Tutorial: Calculating disparities in stop and search
I recently published a report on how stop and search is used in London. Although the report contained lots of information, it was probably inevitable that people would focus on the figures for disparities in stop and search rates between ethnic groups. This has led several people to ask how I calculated these disparities, so I’ll set that out in this tutorial.
Prepare the data
First, we load the tidyverse
R package, which contains various functions for handling data and the scales
package for formatting numbers.
library("scales")
library("tidyverse")
To calculate search rates we need data on searches and data on population. The holy grail of population data would be an accurate representation of the number of people available to be searched in a particular place, since a person in a public place is vastly more likely to be searched in relative terms than someone sitting watching TV in their kitchen. Unfortunately, this data doesn’t exist, so we have to rely on residential population data. As I discuss in the report, this is not perfect, but it is probably acceptable if we calculate search rates for London as a whole, rather than particular neighbourhoods.
Search data is available from data.police.uk but is unfortunately stuck behind a web form, meaning it is difficult to download directly within an R script. I’ve instead downloaded the stop-and-search data for the Metropolitan Police for July to September 2020. This is slightly different to the data I used for the report, which also included stops by the City of London Police and British Transport Police in London, but almost all searches in London are done by the Met, so this is unlikely to affect the results much 1.

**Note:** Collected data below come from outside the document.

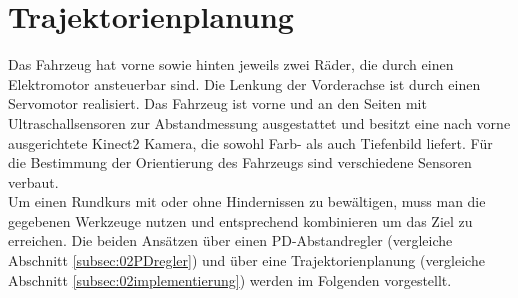 \section{Trajektorienplanung}
\label{sec:trajektorienplanung}
Das Fahrzeug hat vorne sowie hinten jeweils zwei R\"ader, die durch einen Elektromotor ansteuerbar sind. Die Lenkung der Vorderachse ist durch einen Servomotor realisiert. Das Fahrzeug ist vorne und an den Seiten mit Ultraschallsensoren zur Abstandmessung ausgestattet und besitzt eine nach vorne ausgerichtete Kinect2 Kamera, die sowohl Farb- als auch Tiefenbild liefert. F\"ur die Bestimmung der Orientierung des Fahrzeugs sind verschiedene Sensoren verbaut. \\
Um einen Rundkurs mit oder ohne Hindernissen zu bew\"altigen, muss man die gegebenen Werkzeuge nutzen und entsprechend kombinieren um das Ziel zu erreichen. Die beiden Ans\"atzen \"uber einen PD-Abstandregler (vergleiche Abschnitt \ref{subsec:02PDregler}) und \"uber eine Trajektorienplanung (vergleiche Abschnitt \ref{subsec:02implementierung}) werden im Folgenden vorgestellt.







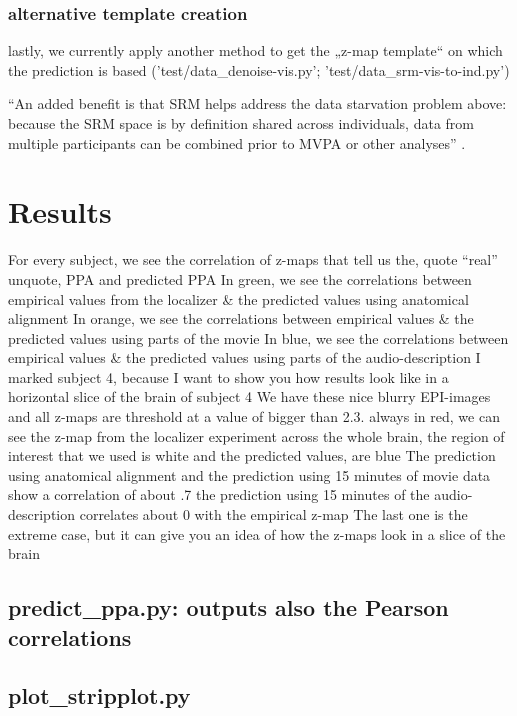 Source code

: {\subsubsection{alternative template creation}
%
lastly, we currently apply another method to get the „z-map template“ on which
the prediction is based ('test/data\_denoise-vis.py';
'test/data\_srm-vis-to-ind.py')

%
``An added benefit is that SRM helps address the data starvation problem above:
because the SRM space is by definition shared across individuals, data from
multiple participants can be combined prior to MVPA or other analyses''
\citep{cohen2017computational}.


\section{Results}


%
For every subject, we see the correlation of z-maps that tell us the, quote
``real'' unquote, PPA and predicted PPA
%
In green, we see the correlations between empirical values from the localizer \&
the predicted values using anatomical alignment
%
In orange, we see the correlations between empirical values \& the predicted
values using parts of the movie
%
In blue, we see the correlations between empirical values \& the predicted
values using parts of the audio-description
%
I marked subject 4, because I want to show you how results look like in a
horizontal slice of the brain of subject 4
%
We have these nice blurry EPI-images and all z-maps are threshold at a value of
bigger than 2.3.
%
always in red, we can see the z-map from the localizer experiment across the
whole brain,
%
the region of interest that we used is white and the predicted values, are blue
%
The prediction using anatomical alignment and the prediction using 15 minutes of
movie data show a correlation of about .7
%
the prediction using 15 minutes of the audio-description correlates about 0 with
the empirical z-map
%
The last one is the extreme case, but it can give you an idea of how the z-maps
look in a slice of the brain


\subsection{predict\_ppa.py: outputs also the Pearson correlations}


\subsection{plot\_stripplot.py}

}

# you can download a copy of the data file I downloaded from data.police.uk
# from https://github.com/mpjashby/lesscrime.info/raw/master/public/post/met_stop_and_search_data_july_to_september_2020.zip
# the search data comes in a ZIP archive, so we will unzip to a temporary
# directory and then read it from there
unzip(
zipfile = "met_stop_and_search_data_july_to_september_2020.zip",
exdir = str_glue("{tempdir()}/stop-search-data/")
)
# now read all the CSV files from the temporary directory and combine them into
# a single data frame
searches <- str_glue("{tempdir()}/stop-search-data/") %>%
dir(pattern = "csv$", full.names = TRUE, recursive = TRUE) %>%
map(read_csv) %>%
bind_rows() %>%
# convert the column names to be easier to work with in R code
janitor::clean_names()
# select only the columns we need
searches <- select(searches, type, gender, age_range, self_defined_ethnicity)

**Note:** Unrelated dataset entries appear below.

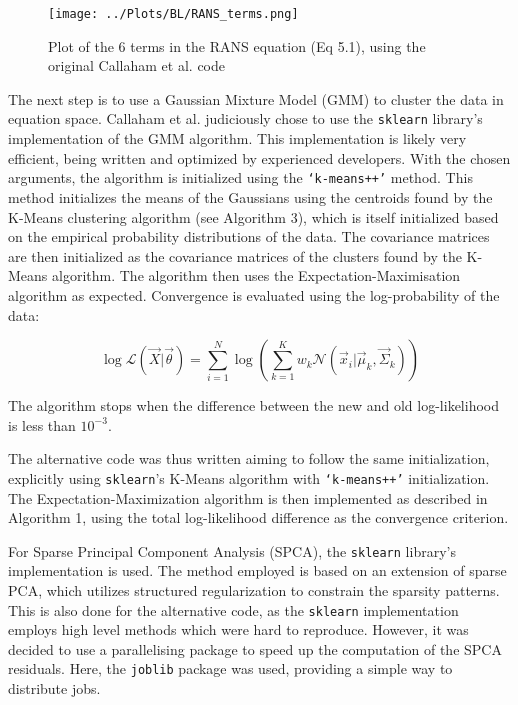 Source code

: \documentclass[12pt]{report} %
\begin{document}
\begin{figure}
  \centering
  \texttt{[image: ../Plots/BL/RANS\_terms.png]}
  \caption{Plot of the 6 terms in the RANS equation (Eq 5.1), using the original Callaham et al. code}
  \label{fig:RANS_terms}
\end{figure}

\vspace{5mm}

The next step is to use a Gaussian Mixture Model (GMM) to cluster the data in equation space. Callaham et al. judiciously chose to use the \texttt{sklearn} library’s implementation of the GMM algorithm. This implementation is likely very efficient, being written and optimized by experienced developers. With the chosen arguments, the algorithm is initialized using the \texttt{‘k-means++’} method. This method initializes the means of the Gaussians using the centroids found by the K-Means clustering algorithm (see Algorithm 3), which is itself initialized based on the empirical probability distributions of the data\cite{arthur2007kmeans}. The covariance matrices are then initialized as the covariance matrices of the clusters found by the K-Means algorithm. The algorithm then uses the Expectation-Maximisation algorithm as expected. Convergence is evaluated using the log-probability of the data:

\begin{equation}
  \log \mathcal{L}(\vec{X} | \vec{\theta}) = \sum_{i=1}^{N} \log \left( \sum_{k=1}^{K} w_k \mathcal{N}(\vec{x}_i | \vec{\mu}_k, \vec{\Sigma}_k) \right)
\end{equation}

The algorithm stops when the difference between the new and old log-likelihood is less than $10^{-3}$.

The alternative code was thus written aiming to follow the same initialization, explicitly using \texttt{sklearn}’s K-Means algorithm with \texttt{‘k-means++’} initialization. The Expectation-Maximization algorithm is then implemented as described in Algorithm 1, using the total log-likelihood difference as the convergence criterion.

For Sparse Principal Component Analysis (SPCA), the \texttt{sklearn} library’s implementation is used. The method employed is based on an extension of sparse PCA, which utilizes structured regularization to constrain the sparsity patterns. This is also done for the alternative code, as the \texttt{sklearn} implementation employs high level methods which were hard to reproduce\cite{jenatton2010structured,mairal2010online}. However, it was decided to use a parallelising package to speed up the computation of the SPCA residuals. Here, the \texttt{joblib} package was used, providing a simple way to distribute jobs\cite{joblib}.
\end{document}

This gives us a data frame where each row represents a stop and search of one person or vehicle. The first few rows:
type | gender | age_range | self_defined_ethnicity |
---|---|---|---|
Person and Vehicle search | Male | 25-34 | Black/African/Caribbean/Black British - Any other Black/African/Caribbean background |
Person search | Male | 10-17 | White - English/Welsh/Scottish/Northern Irish/British |
Person search | Male | 18-24 | White - English/Welsh/Scottish/Northern Irish/British |
Person search | Male | 10-17 | White - Any other White background |
Person search | Male | NA | Other ethnic group - Not stated |
Person search | Male | 25-34 | Other ethnic group - Not stated |
Population estimates for London for 2020 are available on the Mayor of London’s website. These are only estimates, but are probably the best figures available because the latest census data are now nearly a decade out of date. We won’t get a more-accurate measure of London population until data from the 2021 Census is published in 2022 or 2023.

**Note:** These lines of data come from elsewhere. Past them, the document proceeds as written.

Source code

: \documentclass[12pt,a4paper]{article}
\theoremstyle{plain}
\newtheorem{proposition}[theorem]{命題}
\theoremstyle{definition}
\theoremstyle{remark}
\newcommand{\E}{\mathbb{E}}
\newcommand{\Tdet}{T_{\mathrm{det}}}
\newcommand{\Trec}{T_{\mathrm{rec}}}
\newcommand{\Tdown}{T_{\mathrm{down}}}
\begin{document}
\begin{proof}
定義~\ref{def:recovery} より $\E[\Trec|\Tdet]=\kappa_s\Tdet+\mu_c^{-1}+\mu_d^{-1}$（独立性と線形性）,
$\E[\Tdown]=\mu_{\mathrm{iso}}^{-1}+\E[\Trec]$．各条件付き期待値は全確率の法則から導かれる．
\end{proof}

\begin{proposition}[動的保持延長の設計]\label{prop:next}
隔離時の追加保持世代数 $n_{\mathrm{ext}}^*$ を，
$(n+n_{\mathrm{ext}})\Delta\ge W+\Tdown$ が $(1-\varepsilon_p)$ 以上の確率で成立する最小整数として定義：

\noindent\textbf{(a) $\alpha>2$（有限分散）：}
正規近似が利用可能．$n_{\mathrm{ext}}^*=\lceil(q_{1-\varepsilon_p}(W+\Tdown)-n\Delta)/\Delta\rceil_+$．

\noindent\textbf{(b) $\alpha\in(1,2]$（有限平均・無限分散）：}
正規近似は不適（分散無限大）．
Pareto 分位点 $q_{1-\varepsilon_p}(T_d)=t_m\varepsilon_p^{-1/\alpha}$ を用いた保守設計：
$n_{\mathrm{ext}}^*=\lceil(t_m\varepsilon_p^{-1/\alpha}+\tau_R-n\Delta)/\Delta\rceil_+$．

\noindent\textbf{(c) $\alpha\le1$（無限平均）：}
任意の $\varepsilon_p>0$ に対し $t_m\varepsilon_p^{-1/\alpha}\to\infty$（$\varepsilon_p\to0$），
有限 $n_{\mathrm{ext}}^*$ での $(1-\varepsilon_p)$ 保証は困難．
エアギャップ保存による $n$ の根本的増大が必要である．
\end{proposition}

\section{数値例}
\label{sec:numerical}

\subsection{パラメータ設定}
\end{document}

# download the data to a temporary file
# if this file no longer exists, check
# https://data.london.gov.uk/dataset/ethnic-group-population-projections for the
# current URL
download.file(
url = "https://data.london.gov.uk/download/ethnic-group-population-projections/a9598ef0-808c-4f96-9eac-8bb314bd92cd/Ethnic%20group%20projections%20%282016-based%20central%20trend%29.xlsx",
destfile = str_glue("{tempdir()}/population_data.xlsx")
)
We now load the population data and format it so that it is easier to work with.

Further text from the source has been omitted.